Top of Information given

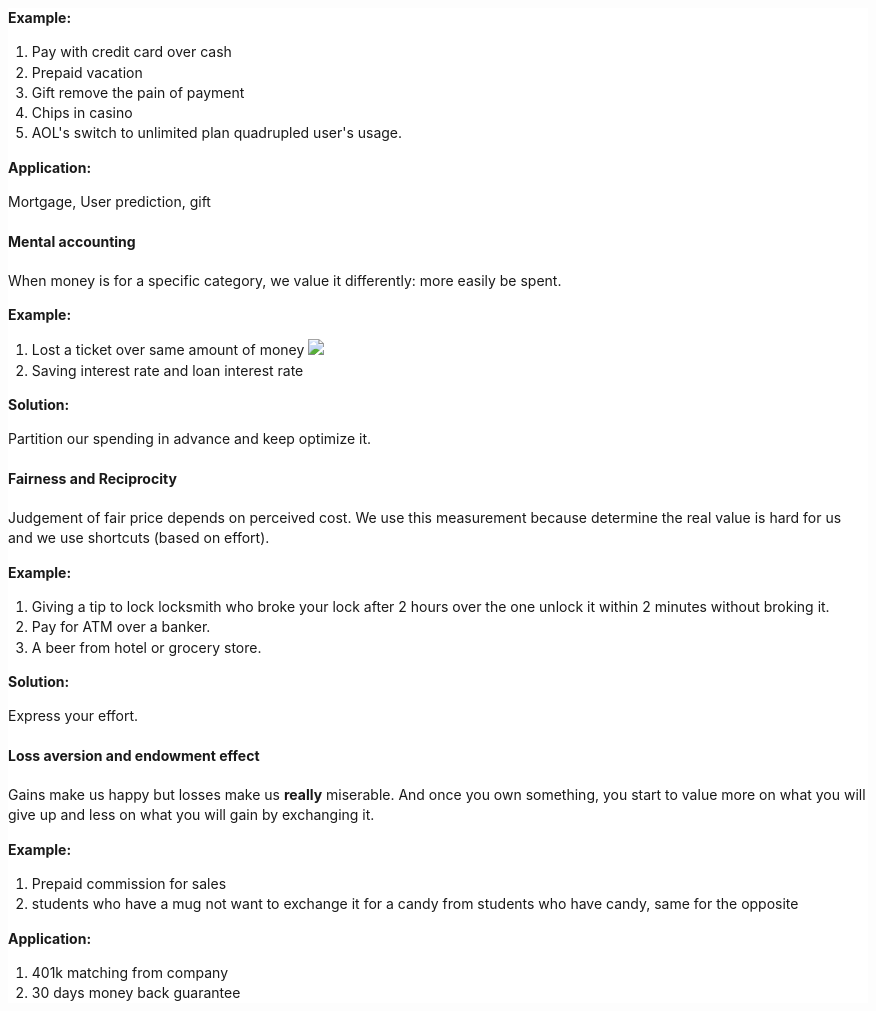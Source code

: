 **Example:**

1. Pay with credit card over cash
2. Prepaid vacation
3. Gift remove the pain of payment
4. Chips in casino
5. AOL's switch to unlimited plan quadrupled user's usage.

**Application:**

Mortgage, User prediction, gift

#### Mental accounting

When money is for a specific category, we value it differently: more easily be spent.

**Example:**

1. Lost a ticket over same amount of money [![](https://camo.githubusercontent.com/390f5a4d00df3992f8ac725c5c2439538669329c85ffe7ea78e99e69ef83c784/68747470733a2f2f692e696d6775722e636f6d2f586d6178494c642e706e67)](https://camo.githubusercontent.com/390f5a4d00df3992f8ac725c5c2439538669329c85ffe7ea78e99e69ef83c784/68747470733a2f2f692e696d6775722e636f6d2f586d6178494c642e706e67)
2. Saving interest rate and loan interest rate

**Solution:**

Partition our spending in advance and keep optimize it.

#### Fairness and Reciprocity

Judgement of fair price depends on perceived cost. We use this measurement because determine the real value is hard for us and we use shortcuts \(based on effort\).

**Example:**

1. Giving a tip to lock locksmith who broke your lock after 2 hours over the one unlock it within 2 minutes without broking it.
2. Pay for ATM over a banker.
3. A beer from hotel or grocery store.

**Solution:**

Express your effort.

#### Loss aversion and endowment effect

Gains make us happy but losses make us **really** miserable. And once you own something, you start to value more on what you will give up and less on what you will gain by exchanging it.

**Example:**

1. Prepaid commission for sales
2. students who have a mug not want to exchange it for a candy from students who have candy, same for the opposite

**Application:**

1. 401k matching from company
2. 30 days money back guarantee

Bottom of Information given

Set down all entries above again, exactly, without images.

Source code

: **Example:**

1. Pay with credit card over cash
2. Prepaid vacation
3. Gift remove the pain of payment
4. Chips in casino
5. AOL's switch to unlimited plan quadrupled user's usage.

**Application:**

Mortgage, User prediction, gift

#### Mental accounting

When money is for a specific category, we value it differently: more easily be spent.

**Example:**

1. Lost a ticket over same amount of money [![](https://camo.githubusercontent.com/390f5a4d00df3992f8ac725c5c2439538669329c85ffe7ea78e99e69ef83c784/68747470733a2f2f692e696d6775722e636f6d2f586d6178494c642e706e67)](https://camo.githubusercontent.com/390f5a4d00df3992f8ac725c5c2439538669329c85ffe7ea78e99e69ef83c784/68747470733a2f2f692e696d6775722e636f6d2f586d6178494c642e706e67)
2. Saving interest rate and loan interest rate

**Solution:**

Partition our spending in advance and keep optimize it.

#### Fairness and Reciprocity

Judgement of fair price depends on perceived cost. We use this measurement because determine the real value is hard for us and we use shortcuts \(based on effort\).

**Example:**

1. Giving a tip to lock locksmith who broke your lock after 2 hours over the one unlock it within 2 minutes without broking it.
2. Pay for ATM over a banker.
3. A beer from hotel or grocery store.

**Solution:**

Express your effort.

#### Loss aversion and endowment effect

Gains make us happy but losses make us **really** miserable. And once you own something, you start to value more on what you will give up and less on what you will gain by exchanging it.

**Example:**

1. Prepaid commission for sales
2. students who have a mug not want to exchange it for a candy from students who have candy, same for the opposite

**Application:**

1. 401k matching from company
2. 30 days money back guarantee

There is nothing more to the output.